It has been while now since I cut and sanded down cardboard/wooden chocolate pieces. I wrote an entry here about it. The initial plan was to integrate my own chocolates recipes in the booklets. But I did not seem to be able to set the text in a pleasing way. That lead to me discarding the idea altogether. But I still had all these 'chocolates' and thus decided to make a new (third) batch of the blank Ritter Sport Mini Books that I made last year.
Over the time some problems with these first and second batch became apparent:
If you take a close look (click on the image for an enlarged image) you can see that the thread tears out of the chocolate foil. This is because a) the thread only loops around the thread on a earlier signature without locking - I can do this better by now, and b) the reinforcement I used for the foil (filmoplast) was insufficient.
There are more problems. I had the books on display and all but one of them are ripped. People tend to squeeze and pinch the package in trying to determine whether there is still chocolate in the covers and the foil does not stand this strain. Again I figured, I need to strengthen the foil in some way.
And yet another problem was that the covers opened every now and then at the seams. I had used double sided tape to close them and one could easily push it back together, but still I found this very dissatisfactory. So this time I wanted to do better.
I made this much better models of the chocolate so that it should feel much more like chocolate than with the initial books. I glued the foil to a piece of paper before further proceeding with the binding. And I improved the binding itself. The result can be seen on top, right next to one of the second generation - very ugly. I thought it would be good to have the pages not the size of the chocolate but of the covers. Now I see that this was a bad decision. Also I made the signatures thicker, so that the bulk at the binding should be less. O.k., the bulk was less, but the finished product looks so much less than a mini book! And finally, the paper on the back of the foil makes it a lot sturdier - but you can no longer feel the fake-chocolate inside. I could just as well not have shaped them at all, but simply put a piece of wood inside.
So I'll take this apart again. I think I'll go for the small pages, and sewing station like in the first generation (the pink book).
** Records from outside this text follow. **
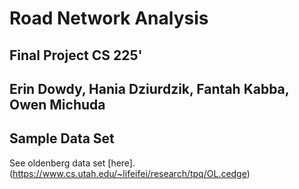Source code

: # Road Network Analysis
## Final Project CS 225'
## Erin Dowdy, Hania Dziurdzik, Fantah Kabba, Owen Michuda

## Sample Data Set
See oldenberg data set [here].(https://www.cs.utah.edu/~lifeifei/research/tpq/OL.cedge)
I'll glue paper to the foil, but I'll try a very thin Siam paper (5g per square meter) instead of the office paper (80g per square meter) that I used for the first.
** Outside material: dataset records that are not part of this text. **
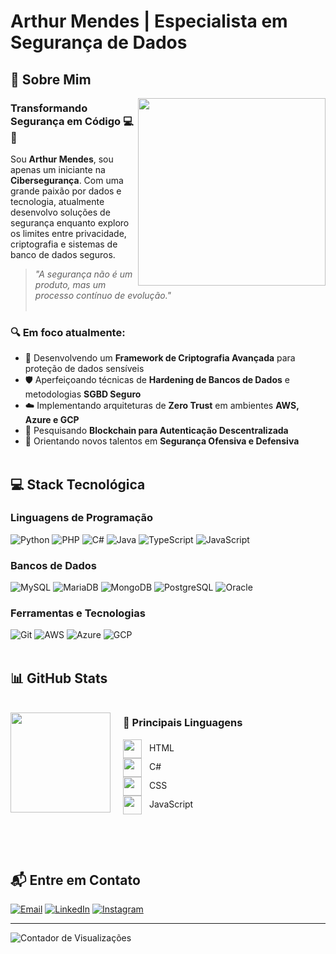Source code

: # Arthur Mendes | Especialista em Segurança de Dados

## 🚀 Sobre Mim

<img align="right" width="300" src="https://media.giphy.com/media/v1.Y2lkPTc5MGI3NjExNmZlNzFiZWZkYWFjNmI2NWNmNDcxNGRhYWE4NGZmOTlhNGMwN2ZlMSZlcD12MV9pbnRlcm5hbF9naWZzX2dpZklkJmN0PWc/qgQUggAC3Pfv687qPC/giphy.gif" />


### Transformando Segurança em Código 💻🔐

Sou **Arthur Mendes**, sou apenas um iniciante na **Cibersegurança**. Com uma grande paixão por dados e tecnologia, atualmente desenvolvo soluções de segurança enquanto exploro os limites entre privacidade, criptografia e sistemas de banco de dados seguros.

> *"A segurança não é um produto, mas um processo contínuo de evolução."*
<br> </br>
### 🔍 Em foco atualmente:

- 🔐 Desenvolvendo um **Framework de Criptografia Avançada** para proteção de dados sensíveis
- 🛡️ Aperfeiçoando técnicas de **Hardening de Bancos de Dados** e metodologias **SGBD Seguro**
- ☁️ Implementando arquiteturas de **Zero Trust** em ambientes **AWS, Azure e GCP**
- 🔬 Pesquisando **Blockchain para Autenticação Descentralizada** 
- 🧠 Orientando novos talentos em **Segurança Ofensiva e Defensiva**
<br> </br>

## 💻 Stack Tecnológica

### Linguagens de Programação
![Python](https://img.shields.io/badge/Python-3776AB?style=for-the-badge&logo=python&logoColor=white)
![PHP](https://img.shields.io/badge/PHP-777BB4?style=for-the-badge&logo=php&logoColor=white)
![C#](https://img.shields.io/badge/C%23-239120?style=for-the-badge&logo=c-sharp&logoColor=white)
![Java](https://img.shields.io/badge/Java-ED8B00?style=for-the-badge&logo=openjdk&logoColor=white)
![TypeScript](https://img.shields.io/badge/TypeScript-007ACC?style=for-the-badge&logo=typescript&logoColor=white)
![JavaScript](https://img.shields.io/badge/JavaScript-F7DF1E?style=for-the-badge&logo=javascript&logoColor=black)

### Bancos de Dados
![MySQL](https://img.shields.io/badge/MySQL-005C84?style=for-the-badge&logo=mysql&logoColor=white)
![MariaDB](https://img.shields.io/badge/MariaDB-003545?style=for-the-badge&logo=mariadb&logoColor=white)
![MongoDB](https://img.shields.io/badge/MongoDB-4EA94B?style=for-the-badge&logo=mongodb&logoColor=white)
![PostgreSQL](https://img.shields.io/badge/PostgreSQL-316192?style=for-the-badge&logo=postgresql&logoColor=white)
![Oracle](https://img.shields.io/badge/Oracle-F80000?style=for-the-badge&logo=oracle&logoColor=white)

### Ferramentas e Tecnologias
![Git](https://img.shields.io/badge/Git-F05032?style=for-the-badge&logo=git&logoColor=white)
![AWS](https://img.shields.io/badge/AWS-232F3E?style=for-the-badge&logo=amazon-aws&logoColor=white)
![Azure](https://img.shields.io/badge/Azure-0089D6?style=for-the-badge&logo=microsoft-azure&logoColor=white)
![GCP](https://img.shields.io/badge/GCP-4285F4?style=for-the-badge&logo=google-cloud&logoColor=white)
<br> </br>

## 📊 GitHub Stats

<div style="display: flex; align-items: center;">
  <div>
    <a href="https://github.com/arthurlynow098">
      <img height="160em" src="https://github-readme-stats.vercel.app/api/top-langs/?username=arthurlynow098&theme=graywhite&hide_border=true&include_all_commits=true&count_private=true&layout=compact" />
    </a>
  </div>
  <div style="margin-left: 20px;">
    <h3>📌 Principais Linguagens</h3>
    <ul style="list-style: none; padding: 0;">
      <li>
        <img src="https://cdn.jsdelivr.net/gh/devicons/devicon/icons/html5/html5-original-wordmark.svg" height="30" style="vertical-align: middle; margin-right: 8px;" />
        HTML
      </li>
      <li>
        <img src="https://cdn.jsdelivr.net/gh/devicons/devicon/icons/csharp/csharp-original.svg" height="30" style="vertical-align: middle; margin-right: 8px;" />
        C#
      </li>
      <li>
        <img src="https://cdn.jsdelivr.net/gh/devicons/devicon/icons/css3/css3-original-wordmark.svg" height="30" style="vertical-align: middle; margin-right: 8px;" />
        CSS
      </li>
      <li>
        <img src="https://cdn.jsdelivr.net/gh/devicons/devicon/icons/javascript/javascript-original.svg" height="30" style="vertical-align: middle; margin-right: 8px;" />
        JavaScript
      </li>
    </ul>
  </div>
</div>


<br> </br>

## 📬 Entre em Contato

[![Email](https://img.shields.io/badge/Email-0078D4?style=for-the-badge&logo=microsoft-outlook&logoColor=white)](mailto:arthurmendes0505@outlook.com)
[![LinkedIn](https://img.shields.io/badge/LinkedIn-0077B5?style=for-the-badge&logo=linkedin&logoColor=white)](https://linkedin.com/in/arthurmendes)
[![Instagram](https://img.shields.io/badge/Instagram-E4405F?style=for-the-badge&logo=instagram&logoColor=white)](https://instagram.com/Arthurlynow)

---

![Contador de Visualizações](https://komarev.com/ghpvc/?username=arthurlynow098&label=Visualizações+de+perfil&color=0e75b6&style=flat)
I hope this will work better.
I'll let you know when there are new developments...
Thanks for reading!
Subscribe to:
Post Comments (Atom)
4 comments:
Those are so cute! I hope you find a way to make them work because I want one. :)
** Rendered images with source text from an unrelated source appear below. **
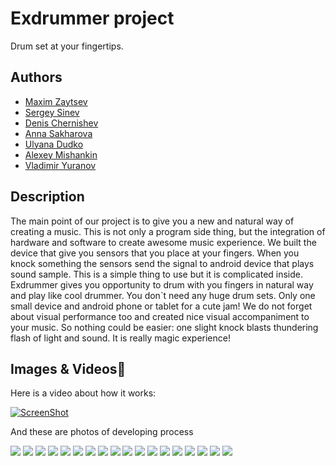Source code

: # Exdrummer project
Drum set at your fingertips.

## Authors
- [Maxim Zaytsev](https://github.com/maxim-zaytsev)
- [Sergey Sinev](https://github.com/xeodon)
- [Denis Chernishev](https://github.com/zoirs)
- [Anna Sakharova](https://github.com/AnnaSakharova)
- [Ulyana Dudko](https://github.com/ulyanao)
- [Alexey Mishankin](https://github.com/lm231290)
- [Vladimir Yuranov]()

## Description
The main point of our project is to give you a new and natural way of creating a music. This is not only a program side thing, but the integration of hardware and software to create awesome music experience. We built the device that give you sensors that you place at your fingers. When you knock something the sensors send the signal to android device that plays sound sample. This is a simple thing to use but it is complicated inside. Exdrummer gives you opportunity to drum with you fingers in natural way and play like cool drummer. You don`t need any huge drum sets. Only one small device and android phone or tablet for a cute jam!
We do not forget about visual performance too and created nice visual accompaniment to your music.
So nothing could be easier: one slight knock blasts thundering flash of light and sound. It is really magic experience!


## Images & Videos
Here is a video about how it works:

[![ScreenShot](https://i.ytimg.com/vi/M94ZPlU1beA/2.jpg?1394352715745)](http://youtu.be/M94ZPlU1beA)

And these are photos of developing process

![](project_images/IMG_001.png)
![](project_images/IMG_002.png)
![](project_images/IMG_003.png)
![](project_images/IMG_004.png)
![](project_images/IMG_005.png)
![](project_images/IMG_006.png)
![](project_images/IMG_007.png)
![](project_images/IMG_008.png)
![](project_images/IMG_010.png)
![](project_images/IMG_011.png)
![](project_images/IMG_012.png)
![](project_images/IMG_013.png)
![](project_images/IMG_014.png)
![](project_images/IMG_015.png)
![](project_images/IMG_016.png)
![](project_images/IMG_017.png)
![](project_images/IMG_018.png)
![](project_images/IMG_021.png)




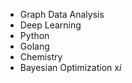 - Graph Data Analysis
- Deep Learning
- Python
- Golang
- Chemistry
- Bayesian Optimization
 $\mathrm{x}i$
Thanks, that provides encouragement ;-)
I'm already on it. The Thai paper seems to work well. You'll here from them again.
It seems a shame to hide such clever carving in a wrapper. How about drilling through the 'chocolate' itself and sew directly on to it?
Just a though if the wrappers are proving so trickey.
They are superb pices of chocolate though! REALLY realistic.
Good enough to eat ;)
Best wishes
Billie
I thought about sewing the book on cords which I would then attach to the covers though the chocolate bits. Maybe I'll still try that, but it does not make it less necessary to secure the foil against easy tearing. If you pierce this foil at any point the rip will just so easy propagate!
Or did you mean I should do it without the foil? Ah, but the whole effort is there to have the foil attached in a nice way...
I think the Thai mulberry paper I used now worked well enough.